Öncelikle pandemi sürecinden başlamak istiyorum. Nasıl geçti sizin için?

Taner Öngür: Daha tam geçtiği söylenemez elbette. Herkes için olduğu gibi bizim için de kötü bir dönem. Biz genellikle konser gelirleriyle geçinen müzisyenleriz. Konser veremediğimiz için işin maddi boyutu hiç iyi değil. Manevi boyutu ise, sahnede gerçekten yaşadığını hisseden insanlardanız. Sahneye çıkamamak, birlikte müzik yapamamak büyük bir boşluk yaratıyor.

Serhat Ersöz: Malum albüm sürecinden hemen sonra pandemi içine düşmek sudan çıkmış balık gibi hissettirdi. O yoğun, stresli ve bir o kadar eğlenceli ve heyecan verici ortamdan sessizliğin ve hareketsizliğin için düştük. Şahsen çok üretken olabildiğim söylenemez.

Emrah Karaca: Pandemi süreci tamamen evde geçiyor. Ben dışarı çıkıp virüsü çevremdeki insanlara taşıma riskini alamıyorum. Ne zaman dışarı çıksam sonrası azap oluyor. O yüzden zoraki haller dışında hep evdeyim. Biz müzisyenler haliyle maddi ve manevi açıdan korkunç zamanlardan geçiyoruz. Resmen hayatta kalmaya çalışıyoruz.

Kemal Küçükbakkal: Ben de sürekli evdeyim. Şartlar el verdiği ölçüde beden ve akıl sağlığımı korumaya çalışıyorum.

Cahit Berkay: Ben artık iyice sıkıldım. Gecem gündüzüm birbirine girdi. Ne yediğimden bir tat alıyorum ne de içtiğimden keyif. 9 aydır her gün aynı günü yaşıyorum. 74 yaşındayım, 40’ım çıktığından beri evde bu kadar uzun zaman geçirmemiştim. 9 ay boyunca eve kapanmak bir besteci için harika bir fırsat gibi görünüyor aslında. Pandeminin başlarında ben de öyle düşünüyordum.

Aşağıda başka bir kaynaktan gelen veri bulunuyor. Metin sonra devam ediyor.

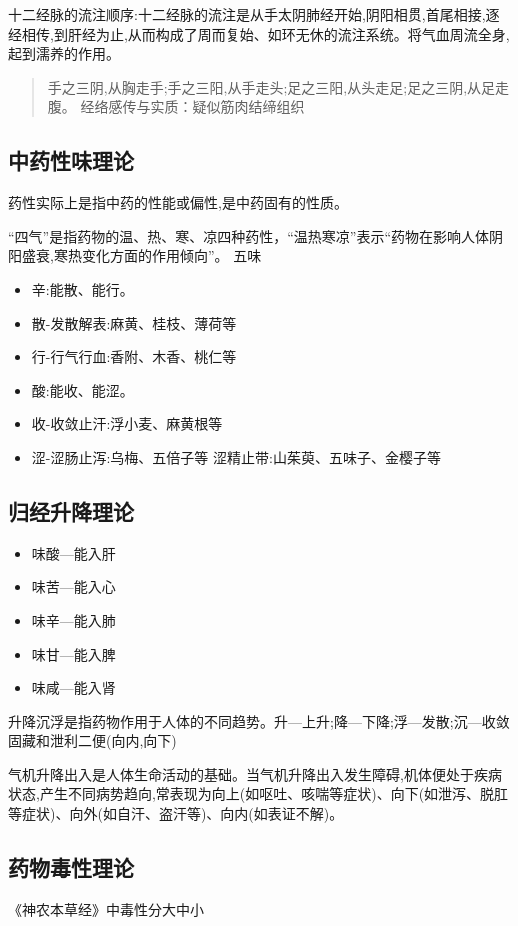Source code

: \documentclass[
  letterpaper,
  DIV=11,
  numbers=noendperiod]{scrreprt}
\providecommand{\tightlist}{%
  \setlength{\itemsep}{0pt}\setlength{\parskip}{0pt}}\usepackage{longtable,booktabs,array}
\begin{document}
十二经脉的流注顺序:十二经脉的流注是从手太阴肺经开始,阴阳相贯,首尾相接,逐经相传,到肝经为止,从而构成了周而复始、如环无休的流注系统。将气血周流全身,起到濡养的作用。

\begin{quote}
手之三阴,从胸走手;手之三阳,从手走头;足之三阳,从头走足;足之三阴,从足走腹。
经络感传与实质：疑似筋肉结缔组织
\end{quote}

\subsection{中药性味理论}\label{ux4e2dux836fux6027ux5473ux7406ux8bba}

药性实际上是指中药的性能或偏性,是中药固有的性质。

``四气''是指药物的温、热、寒、凉四种药性，``温热寒凉''表示``药物在影响人体阴阳盛衰,寒热变化方面的作用倾向''。
五味

\begin{itemize}
\tightlist
\item
  辛:能散、能行。
\item
  散-发散解表:麻黄、桂枝、薄荷等
\item
  行-行气行血:香附、木香、桃仁等
\item
  酸:能收、能涩。
\item
  收-收敛止汗:浮小麦、麻黄根等
\item
  涩-涩肠止泻:乌梅、五倍子等 涩精止带:山茱萸、五味子、金樱子等
\end{itemize}

\subsection{归经升降理论}\label{ux5f52ux7ecfux5347ux964dux7406ux8bba}

\begin{itemize}
\tightlist
\item
  味酸---能入肝
\item
  味苦---能入心
\item
  味辛---能入肺
\item
  味甘---能入脾
\item
  味咸---能入肾
\end{itemize}

升降沉浮是指药物作用于人体的不同趋势。升---上升;降---下降;浮---发散;沉---收敛固藏和泄利二便(向内,向下)

气机升降出入是人体生命活动的基础。当气机升降出入发生障碍,机体便处于疾病状态,产生不同病势趋向,常表现为向上(如呕吐、咳喘等症状)、向下(如泄泻、脱肛等症状)、向外(如自汗、盗汗等)、向内(如表证不解)。

\subsection{药物毒性理论}\label{ux836fux7269ux6bd2ux6027ux7406ux8bba}

《神农本草经》中毒性分大中小
\end{document}
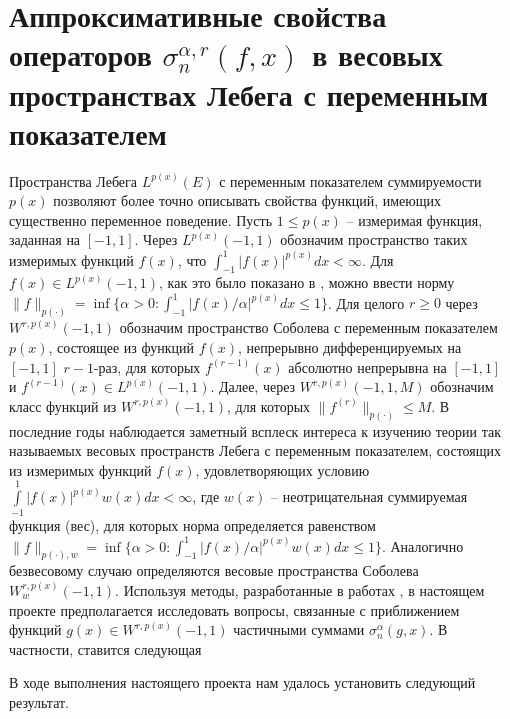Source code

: \chapter{Аппроксимативные свойства операторов $\sigma^{\alpha,r}_n(f,x)$ в весовых пространствах Лебега с переменным показателем}

Пространства Лебега $L^{p(x)}(E)$ с переменным показателем суммируемости $p(x)$ позволяют более точно описывать свойства функций, имеющих существенно переменное поведение. %
Пусть $1\le p(x)$ -- измеримая функция, заданная на $[-1,1]$. Через $L^{p(x)}(-1,1)$ обозначим пространство таких измеримых функций $f(x)$, что $\int_{-1}^1|f(x)|^{p(x)}dx <\infty$. Для $f(x)\in L^{p(x)}(-1,1)$, как это было показано в \cite{rffi-20}, можно  ввести норму $\|f\|_{p(\cdot)}=\inf\{\alpha>0:\int_{-1}^1|f(x)/\alpha|^{p(x)}dx\le1\}$. Для целого $r\ge0$
через $W^{r,p(x)}(-1,1)$ обозначим пространство Соболева с переменным показателем $p(x)$, состоящее из функций $f(x)$, непрерывно дифференцируемых на $[-1,1]$ $r-1$-раз, для которых $f^{(r-1)}(x)$ абсолютно непрерывна на $[-1,1]$  и $f^{(r-1)}(x)\in L^{p(x)}(-1,1)$.
Далее, через  $W^{r,p(x)}(-1,1,M)$ обозначим класс функций из $W^{r,p(x)}(-1,1)$, для которых $\|f^{(r)}\|_{p(\cdot)}\le M$.
В последние годы наблюдается заметный всплеск интереса к изучению теории так называемых весовых пространств Лебега с переменным показателем, состоящих из измеримых функций $f(x)$, удовлетворяющих условию $\int\limits_{-1}^{1} |f(x)|^{p(x)} w(x) dx < \infty$, где $w(x)$ -- неотрицательная суммируемая функция (вес), для которых норма определяется равенством $\|f\|_{p(\cdot),w}=\inf\{\alpha>0:\int_{-1}^1|f(x)/\alpha|^{p(x)}w(x)dx\le1\}$. Аналогично безвесовому случаю определяются весовые пространства Соболева $W^{r,p(x)}_w(-1,1)$. Используя методы, разработанные в работах \cite{rffi-26, rffi-27, rffi-28, rffi-29, rffi-30, rffi-31, rffi-32}, в настоящем проекте предполагается исследовать вопросы, связанные с приближением функций $g(x)\in W^{r,p(x)}(-1,1)$ частичными суммами $\sigma_n^\alpha(g,x)$. В частности, ставится следующая

В ходе выполнения настоящего проекта нам  удалось установить следующий результат.

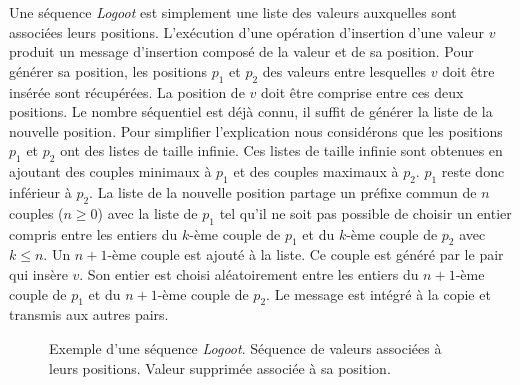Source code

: Une séquence \emph{Logoot} est simplement une liste des valeurs auxquelles sont associées leurs positions.
L'exécution d'une opération d'insertion d'une valeur $v$ produit un message d'insertion composé de la valeur et de sa position.
Pour générer sa position, les positions $p_1$ et $p_2$ des valeurs entre lesquelles $v$ doit être insérée sont récupérées.
La position de $v$ doit être comprise entre ces deux positions.
Le nombre séquentiel est déjà connu, il suffit de générer la liste de la nouvelle position.
Pour simplifier l'explication nous considérons que les positions $p_1$ et $p_2$ ont des listes de taille infinie.
Ces listes de taille infinie sont obtenues en ajoutant des couples minimaux à $p_1$ et des couples maximaux à $p_2$.
$p_1$ reste donc inférieur à $p_2$.
La liste de la nouvelle position partage un préfixe commun de $n$ couples ($n \geq 0$) avec la liste de $p_1$ tel qu'il ne soit pas possible de choisir un entier compris entre les entiers du $k$-ème couple de $p_1$ et du $k$-ème couple de $p_2$ avec $k \leq n$.
Un $n+1$-ème couple est ajouté à la liste.
Ce couple est généré par le pair qui insère $v$.
Son entier est choisi aléatoirement entre les entiers du $n+1$-ème couple de $p_1$ et du $n+1$-ème couple de $p_2$.
Le message est intégré à la copie et transmis aux autres pairs.

\begin{figure}[tb]
\centering
\begin{subfigure}[b]{0.69\linewidth}
    \centering
    \caption{}\label{fig:logoot-1}
\end{subfigure}
\begin{subfigure}[b]{0.29\linewidth}
    \centering
    \caption{}\label{fig:logoot-2}
\end{subfigure}
\caption[Exemple d'une séquence \emph{Logoot}]{Exemple d'une séquence \emph{Logoot}.
 Séquence de valeurs associées à leurs positions.
 Valeur supprimée associée à sa position.}\label{fig:logoot}
\end{figure}

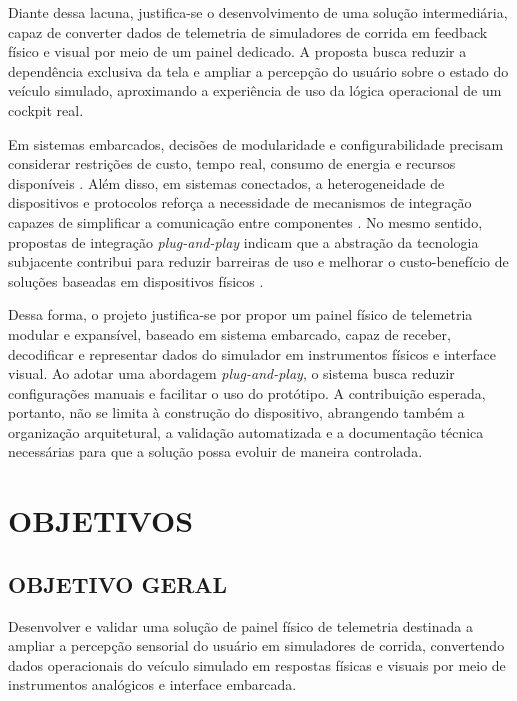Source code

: \documentclass[
  12pt,
  oneside,
  a4paper,
  chapter=TITLE,
  section=TITLE,
  subsection=TITLE,
  brazil
]{abntex2}
\begin{document}
Diante dessa lacuna, justifica-se o desenvolvimento de uma solução intermediária, capaz de converter dados de telemetria de simuladores de corrida em feedback físico e visual por meio de um painel dedicado. A proposta busca reduzir a dependência exclusiva da tela e ampliar a percepção do usuário sobre o estado do veículo simulado, aproximando a experiência de uso da lógica operacional de um cockpit real.

Em sistemas embarcados, decisões de modularidade e configurabilidade precisam considerar restrições de custo, tempo real, consumo de energia e recursos disponíveis \cite{friedrich2001}. Além disso, em sistemas conectados, a heterogeneidade de dispositivos e protocolos reforça a necessidade de mecanismos de integração capazes de simplificar a comunicação entre componentes \cite{alfuqaha2015}. No mesmo sentido, propostas de integração \textit{plug-and-play} indicam que a abstração da tecnologia subjacente contribui para reduzir barreiras de uso e melhorar o custo-benefício de soluções baseadas em dispositivos físicos \cite{roy2019}.

Dessa forma, o projeto justifica-se por propor um painel físico de telemetria modular e expansível, baseado em sistema embarcado, capaz de receber, decodificar e representar dados do simulador em instrumentos físicos e interface visual. Ao adotar uma abordagem \textit{plug-and-play}, o sistema busca reduzir configurações manuais e facilitar o uso do protótipo. A contribuição esperada, portanto, não se limita à construção do dispositivo, abrangendo também a organização arquitetural, a validação automatizada e a documentação técnica necessárias para que a solução possa evoluir de maneira controlada.

\section{OBJETIVOS}

\subsection{OBJETIVO GERAL}
Desenvolver e validar uma solução de painel físico de telemetria destinada a ampliar a percepção sensorial do usuário em simuladores de corrida, convertendo dados operacionais do veículo simulado em respostas físicas e visuais por meio de instrumentos analógicos e interface embarcada.
\end{document}
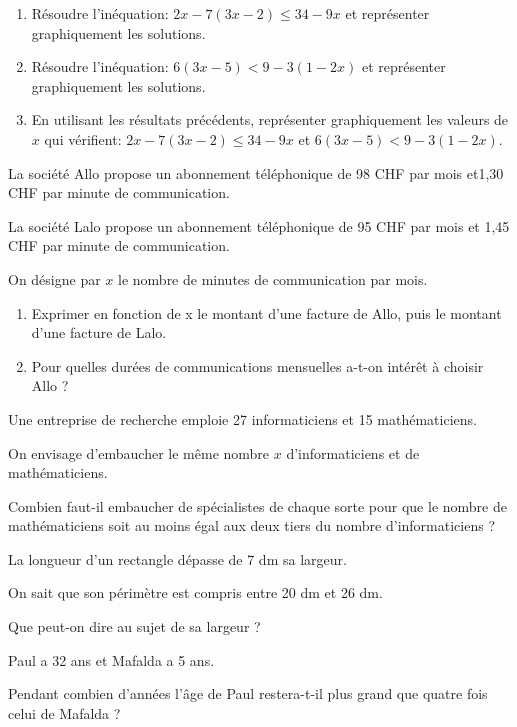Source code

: \begin{exercice}
\begin{enumerate}
\item Résoudre l'inéquation: $2x-7(3x-2)\leq 34 - 9 x$ et représenter graphiquement les solutions.
\item Résoudre l'inéquation: $6(3x-5) < 9-3(1-2x)$ et représenter graphiquement les solutions.
\item En utilisant les résultats précédents, représenter graphiquement les valeurs de $x$ qui vérifient: $2x-7(3x-2)\leq 34 - 9 x$ et $6(3x-5) < 9-3(1-2x)$.
\end{enumerate}
\end{exercice}


\begin{exercice}
La société Allo propose un abonnement téléphonique de 98 CHF par mois et1,30 CHF par minute de communication. 

La société Lalo propose un abonnement téléphonique de 95 CHF par mois et 1,45 CHF  par minute de communication.

On désigne par $x$  le nombre de minutes de communication par mois.

\begin{enumerate}
\item Exprimer en fonction de x  le montant d’une facture de Allo, puis le montant d’une facture de Lalo.
\item Pour quelles durées de communications mensuelles a-t-on intérêt à choisir Allo ?
\end{enumerate}
\end{exercice}

\begin{exercice}
Une entreprise de recherche emploie 27 informaticiens et 15 mathématiciens. 

On envisage d’embaucher le même nombre $x$  d’informaticiens et de mathématiciens.

Combien faut-il embaucher de spécialistes de chaque sorte pour que le nombre de mathématiciens soit au moins égal aux deux tiers du nombre d’informaticiens ?
\end{exercice}

\begin{exercice}
La longueur d’un rectangle dépasse de 7 dm sa largeur. 

On sait que son périmètre est compris entre 20 dm et 26 dm. 

Que peut-on dire au sujet de sa largeur ? 
\end{exercice}

\begin{exercice}
Paul a 32 ans et Mafalda a 5 ans. 

Pendant combien d’années l’âge de Paul restera-t-il plus grand que quatre fois celui de Mafalda ?  
\end{exercice}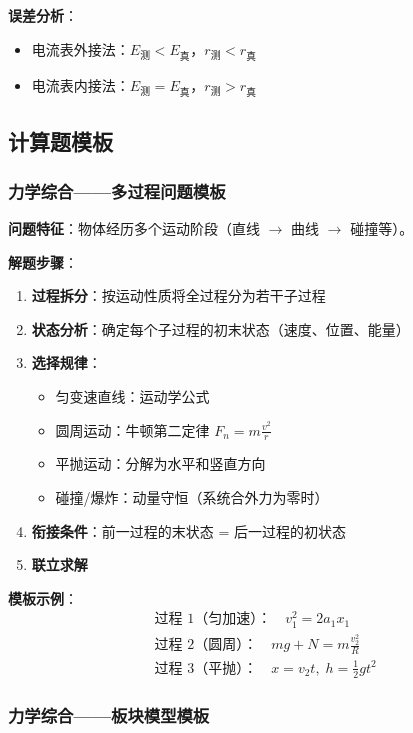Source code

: \textbf{误差分析}：
\begin{itemize}
  \item 电流表外接法：$E_{\text{测}} < E_{\text{真}}$，$r_{\text{测}} < r_{\text{真}}$
  \item 电流表内接法：$E_{\text{测}} = E_{\text{真}}$，$r_{\text{测}} > r_{\text{真}}$
\end{itemize}

\subsection{计算题模板}

\subsubsection{力学综合——多过程问题模板}

\textbf{问题特征}：物体经历多个运动阶段（直线 $\to$ 曲线 $\to$ 碰撞等）。

\textbf{解题步骤}：
\begin{enumerate}
  \item \textbf{过程拆分}：按运动性质将全过程分为若干子过程
  \item \textbf{状态分析}：确定每个子过程的初末状态（速度、位置、能量）
  \item \textbf{选择规律}：
    \begin{itemize}
      \item 匀变速直线：运动学公式
      \item 圆周运动：牛顿第二定律 $F_n = m\frac{v^2}{r}$
      \item 平抛运动：分解为水平和竖直方向
      \item 碰撞/爆炸：动量守恒（系统合外力为零时）
    \end{itemize}
  \item \textbf{衔接条件}：前一过程的末状态 = 后一过程的初状态
  \item \textbf{联立求解}
\end{enumerate}

\textbf{模板示例}：
\[
\begin{aligned}
&\text{过程 1（匀加速）：} \quad v_1^2 = 2a_1x_1 \\
&\text{过程 2（圆周）：} \quad mg + N = m\frac{v_2^2}{R} \\
&\text{过程 3（平抛）：} \quad x = v_2t,\; h = \frac12 gt^2
\end{aligned}
\]

\subsubsection{力学综合——板块模型模板}

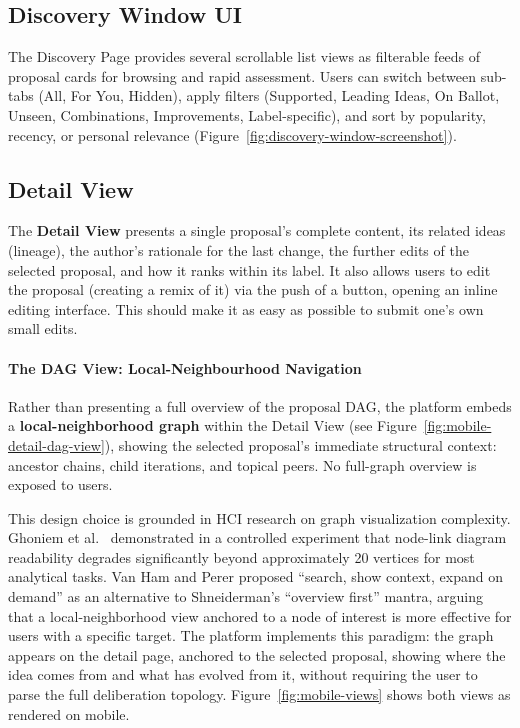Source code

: \documentclass[a4paper, 12pt, twoside]{iviathesis}
\begin{document}
\subsection{Discovery Window UI}

The Discovery Page provides several scrollable list views as filterable feeds of proposal cards for browsing and rapid assessment. Users can switch between sub-tabs (All, For You, Hidden), apply filters (Supported, Leading Ideas, On Ballot, Unseen, Combinations, Improvements, Label-specific), and sort by popularity, recency, or personal relevance (Figure~\ref{fig:discovery-window-screenshot}).

\subsection{Detail View}
The \textbf{Detail View} presents a single proposal's complete content, its related ideas (lineage), the author's rationale for the last change, the further edits of the selected proposal, and how it ranks within its label. It also allows users to edit the proposal (creating a remix of it) via the push of a button, opening an inline editing interface. This should make it as easy as possible to submit one's own small edits.

\paragraph{The DAG View: Local-Neighbourhood Navigation}
\label{sec:graph-view}
Rather than presenting a full overview of the proposal DAG, the platform embeds a \textbf{local-neighborhood graph} within the Detail View (see Figure~\ref{fig:mobile-detail-dag-view}), showing the selected proposal's immediate structural context: ancestor chains, child iterations, and topical peers. No full-graph overview is exposed to users. 

This design choice is grounded in HCI research on graph visualization complexity. Ghoniem et al.\ \cite{ghoniem2005readability} demonstrated in a controlled experiment that node-link diagram readability degrades significantly beyond approximately 20 vertices for most analytical tasks. Van Ham and Perer \cite{vanham2009search} proposed ``search, show context, expand on demand'' as an alternative to Shneiderman's \cite{shneiderman1996eyes} ``overview first'' mantra, arguing that a local-neighborhood view anchored to a node of interest is more effective for users with a specific target. The platform implements this paradigm: the graph appears on the detail page, anchored to the selected proposal, showing where the idea comes from and what has evolved from it, without requiring the user to parse the full deliberation topology. Figure~\ref{fig:mobile-views} shows both views as rendered on mobile.
\end{document}
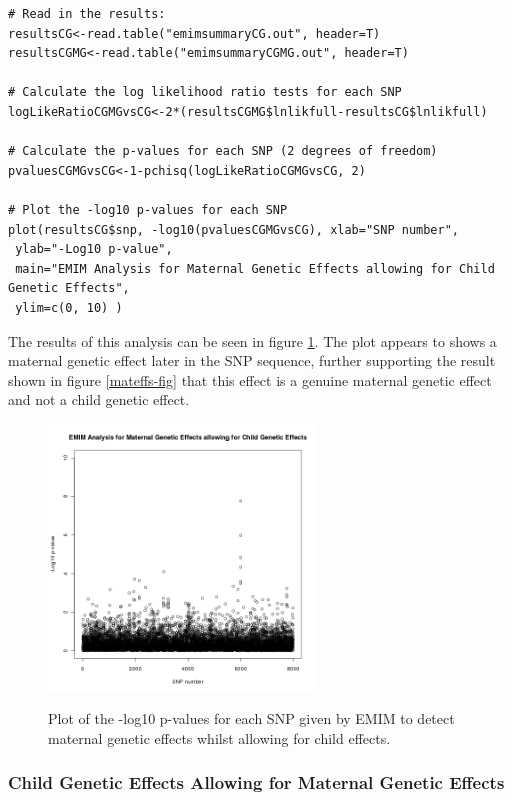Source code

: \documentclass[a4paper,12pt]{article}
\begin{document}
\begin{enumerate}
\begin{lstlisting}
# Read in the results:
resultsCG<-read.table("emimsummaryCG.out", header=T)
resultsCGMG<-read.table("emimsummaryCGMG.out", header=T)

# Calculate the log likelihood ratio tests for each SNP
logLikeRatioCGMGvsCG<-2*(resultsCGMG$lnlikfull-resultsCG$lnlikfull)

# Calculate the p-values for each SNP (2 degrees of freedom)
pvaluesCGMGvsCG<-1-pchisq(logLikeRatioCGMGvsCG, 2)

# Plot the -log10 p-values for each SNP
plot(resultsCG$snp, -log10(pvaluesCGMGvsCG), xlab="SNP number",
 ylab="-Log10 p-value",
 main="EMIM Analysis for Maternal Genetic Effects allowing for Child Genetic Effects",
 ylim=c(0, 10) )

\end{lstlisting} \vspace{0.35cm}The results of this analysis can be seen in figure  \ref{matnotchildeffs-fig}. The plot appears to shows a maternal genetic effect later in the SNP sequence, further supporting the result shown in figure  \ref{mateffs-fig} that this effect is a genuine maternal genetic effect and not a child genetic effect.\end{enumerate}
{\begin{figure}[ht]
{\begin{center}
{\includegraphics[width=200pt]{plotMaternalwoChildEffects.png}}
\caption{Plot of the -log10 p-values for each SNP given by EMIM to detect maternal genetic effects whilst allowing for child effects.}
\label{matnotchildeffs-fig}
\end{center}}
\end{figure}
}


\subsubsection{Child Genetic Effects Allowing for Maternal Genetic Effects}
\label{eg-child-wo-maternal}
\end{document}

Bizim arkadaşlardan tüm ekipmanları eve getirmelerini istedim. İnanın hiçbirine elimi sürmedim! Marttan beri üretmek için en ideal fiziksel koşullara sahibim ama içimden beste yapmak gelmiyor.

11 yıl sonra gelen bir albüm var elimizde. Ve bugünün teknolojisiyle ters düşen bir sistemle kaydedildi. Buna nasıl karar verdiniz? Albüm sürecini biraz anlatır mısınız?

S.E.: Buna biz karar vermedik. Gelen teklif bu şekilde geldi. Biz de heyecan ile kabul ettik. Öncesinde şarkı seçimi, provalar sonrasında seyahat ve malum kayıtlar…

T.Ö.: Aslına bakarsanız bugünün dijital teknolojisi de artık devrini tamamlamış gibi görünüyor. Çünkü müzisyenlerin performanslarından çok dijital ekipmanların işleri yapması sentetik bir müzik yarattı. Eski yıllardaki elle ve ruhla yapılan müziğin samimiyeti yeniden aranır hale geldi. Plak tüm dünyada yeniden gündeme geldi. Eğer plak kaydetmek istiyorsanız en eski ve en doğru teknik "direct to disc" yani doğrudan plağa kayıt tekniği. Bize teklif yapan İngiliz firması "Night Dreamer", sadece bu teknikle yapılan kayıtlardan oluşan albümler yayınlayan bir plak şirketi. Kayıtlar da Hollanda'da Haarlem şehrinde "Artone" stüdyosunda yapılıyor. İşin ilginç tarafı stüdyonun alt katında Avrupa’nın en eski ve büyük plak basım fabrikalarından biri yer alıyor. İşte albümü böyle bir ortamda kaydettik.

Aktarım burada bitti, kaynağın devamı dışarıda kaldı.